First the good news—maybe—on November 12, the Federal Reserve announced that new rules governing the seemingly rampant application of overdraft fees linked to debit card use would be initiated. Now the bad news—maybe—the rules don’t come into effect until next summer—July 1st, 2010 apparently.
The development of these rules is a direct result of loud consumer reaction to the banks’ deceptive and abusive consumer lending practices.
Of course the argument that the rules will provide any real benefit at all has just begun. More on that in a minute.
So what protection will the new rules offer you? Here’s the scoop—straight from the Federal Reserve website:
The final rules would “…prohibit financial institutions from charging consumers fees for paying overdrafts on automated teller machine (ATM) and one-time debit card transactions, unless a consumer consents, or opts in, to the overdraft service for those types of transactions.
Before opting in, the consumer must be provided a notice that explains the financial institution’s overdraft services, including the fees associated with the service, and the consumer’s choices.

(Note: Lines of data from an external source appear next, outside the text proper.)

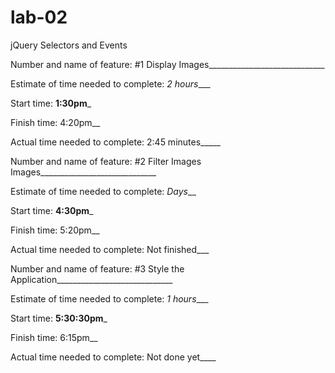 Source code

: # lab-02
jQuery Selectors and Events

Number and name of feature: #1 Display Images_____________________________

Estimate of time needed to complete: _2 hours____

Start time: __1:30pm___

Finish time: 4:20pm__

Actual time needed to complete: 2:45 minutes_____




Number and name of feature: #2 Filter Images Images_____________________________

Estimate of time needed to complete: _Days___

Start time: __4:30pm___

Finish time: 5:20pm__

Actual time needed to complete: Not finished___


Number and name of feature: #3 Style the Application_____________________________

Estimate of time needed to complete: _1 hours____

Start time: __5:30:30pm___

Finish time: 6:15pm__

Actual time needed to complete: Not done yet____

The final rules, along with a model opt-in notice, are issued under Regulation E, which implements the Electronic Fund Transfer Act.”
Presumably, this means you really do need to read the fine print when you get your bank cards. And the blurbage on the website goes on to state that if you choose not to opt for automatic overdraft protection you will not be penalized. The site states:
“To ensure that consumers have a meaningful choice, the final rules prohibit financial institutions from discriminating against consumers who do not opt in. The final rules require institutions to provide consumers who do not opt in with the same account terms, conditions, and features (including pricing) that they provide to consumers who do opt in. For consumers who do not opt in, the institution would be prohibited from charging overdraft fees for any overdrafts it pays on ATM and one-time debit card transactions.”
Now, overdraft fees will continue to be charged against checks that “bounce”—so these rules presumably only relate to debit cards—and only to certain types of transactions—gotta read the fine print—when it comes out.
Some parties are arguing that these rules will not benefit the consumer in the long run because most community banks will simply opt out of overdraft protection to avoid paying the costs and penalties of complying with the rule. The argument goes something like “it will reduce access to credit just when it is needed most.”
Of course all possible outcomes are hypothetical at this point. For my money, I’d be willing to bet most banks won’t opt out. According to an article in the New York Times, federal officials believe that the banks hauled in somewhere between “$25 billion to $38 billion a year in overdraft fees, including fees for checks and electronic transactions not covered by the new rules.” Even if those numbers are reduced by 75 percent the revenue is still pretty substantial.